◆ **WORK TASK**
Locate the word "raspberry" in the data below, then copy every line that holds it.
[Start of section]
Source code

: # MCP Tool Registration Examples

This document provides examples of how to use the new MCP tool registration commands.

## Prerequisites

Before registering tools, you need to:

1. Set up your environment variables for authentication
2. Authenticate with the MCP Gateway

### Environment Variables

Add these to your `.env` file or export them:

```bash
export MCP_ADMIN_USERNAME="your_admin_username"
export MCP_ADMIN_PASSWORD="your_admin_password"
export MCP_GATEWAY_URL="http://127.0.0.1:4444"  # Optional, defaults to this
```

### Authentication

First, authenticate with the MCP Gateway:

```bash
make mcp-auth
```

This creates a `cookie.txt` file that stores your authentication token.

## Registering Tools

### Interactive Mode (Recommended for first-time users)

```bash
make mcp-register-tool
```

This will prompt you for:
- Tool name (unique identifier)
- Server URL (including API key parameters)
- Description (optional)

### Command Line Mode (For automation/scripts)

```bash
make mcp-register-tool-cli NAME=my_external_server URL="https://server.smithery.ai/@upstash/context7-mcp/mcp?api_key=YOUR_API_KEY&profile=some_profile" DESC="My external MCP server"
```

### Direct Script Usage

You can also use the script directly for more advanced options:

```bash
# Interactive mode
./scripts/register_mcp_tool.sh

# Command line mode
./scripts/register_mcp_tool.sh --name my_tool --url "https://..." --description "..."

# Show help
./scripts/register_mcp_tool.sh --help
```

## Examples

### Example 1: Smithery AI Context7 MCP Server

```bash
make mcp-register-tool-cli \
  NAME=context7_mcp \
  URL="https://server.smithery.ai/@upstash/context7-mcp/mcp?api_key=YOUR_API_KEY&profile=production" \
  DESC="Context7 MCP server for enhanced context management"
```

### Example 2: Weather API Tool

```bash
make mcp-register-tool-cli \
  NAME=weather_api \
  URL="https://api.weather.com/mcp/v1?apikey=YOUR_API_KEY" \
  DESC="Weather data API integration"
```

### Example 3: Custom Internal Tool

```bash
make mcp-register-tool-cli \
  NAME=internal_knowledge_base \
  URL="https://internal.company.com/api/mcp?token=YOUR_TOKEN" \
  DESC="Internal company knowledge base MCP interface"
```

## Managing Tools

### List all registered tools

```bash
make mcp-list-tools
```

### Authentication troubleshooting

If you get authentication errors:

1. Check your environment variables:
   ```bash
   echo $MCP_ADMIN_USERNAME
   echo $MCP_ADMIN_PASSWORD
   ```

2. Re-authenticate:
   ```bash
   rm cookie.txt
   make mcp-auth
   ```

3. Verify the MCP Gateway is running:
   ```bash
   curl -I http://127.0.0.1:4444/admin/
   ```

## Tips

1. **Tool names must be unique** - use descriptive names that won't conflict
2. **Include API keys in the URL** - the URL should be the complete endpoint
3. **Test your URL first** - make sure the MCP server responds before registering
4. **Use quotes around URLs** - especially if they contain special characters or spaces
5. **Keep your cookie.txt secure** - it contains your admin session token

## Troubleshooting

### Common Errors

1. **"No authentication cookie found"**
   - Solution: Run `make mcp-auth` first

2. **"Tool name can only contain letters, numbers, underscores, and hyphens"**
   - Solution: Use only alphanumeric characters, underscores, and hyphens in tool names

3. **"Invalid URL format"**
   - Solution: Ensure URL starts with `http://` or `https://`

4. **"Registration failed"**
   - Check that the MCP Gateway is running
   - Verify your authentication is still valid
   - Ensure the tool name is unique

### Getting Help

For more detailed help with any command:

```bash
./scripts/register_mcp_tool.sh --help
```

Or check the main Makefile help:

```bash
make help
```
[End of section]
[Start of section]
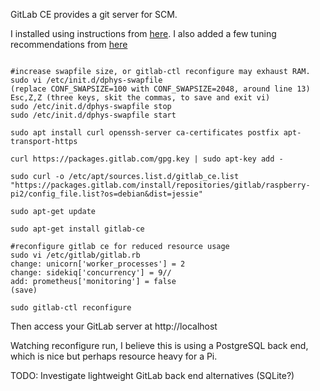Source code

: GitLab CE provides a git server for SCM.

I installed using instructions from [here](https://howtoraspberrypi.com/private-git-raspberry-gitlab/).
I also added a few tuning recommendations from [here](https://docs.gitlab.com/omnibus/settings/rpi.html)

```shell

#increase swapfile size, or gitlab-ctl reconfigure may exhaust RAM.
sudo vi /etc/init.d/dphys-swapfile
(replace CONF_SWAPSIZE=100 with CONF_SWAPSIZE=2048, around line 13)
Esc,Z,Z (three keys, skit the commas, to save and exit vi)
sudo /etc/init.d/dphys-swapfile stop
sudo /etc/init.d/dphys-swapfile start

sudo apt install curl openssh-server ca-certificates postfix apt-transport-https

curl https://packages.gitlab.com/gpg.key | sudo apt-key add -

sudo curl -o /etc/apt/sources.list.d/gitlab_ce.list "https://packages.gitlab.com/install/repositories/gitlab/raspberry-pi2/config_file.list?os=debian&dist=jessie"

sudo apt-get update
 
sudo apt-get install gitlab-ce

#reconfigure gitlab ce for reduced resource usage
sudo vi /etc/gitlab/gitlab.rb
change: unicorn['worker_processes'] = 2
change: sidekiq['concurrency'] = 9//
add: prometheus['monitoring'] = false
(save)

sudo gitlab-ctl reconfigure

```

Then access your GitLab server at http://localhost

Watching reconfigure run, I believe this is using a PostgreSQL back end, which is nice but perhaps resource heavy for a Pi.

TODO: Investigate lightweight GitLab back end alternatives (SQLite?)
[End of section]
◆ **RESULT FOR THIS EXERCISE**
I installed using instructions from [here](https://howtoraspberrypi.com/private-git-raspberry-gitlab/).
sudo curl -o /etc/apt/sources.list.d/gitlab_ce.list "https://packages.gitlab.com/install/repositories/gitlab/raspberry-pi2/config_file.list?os=debian&dist=jessie"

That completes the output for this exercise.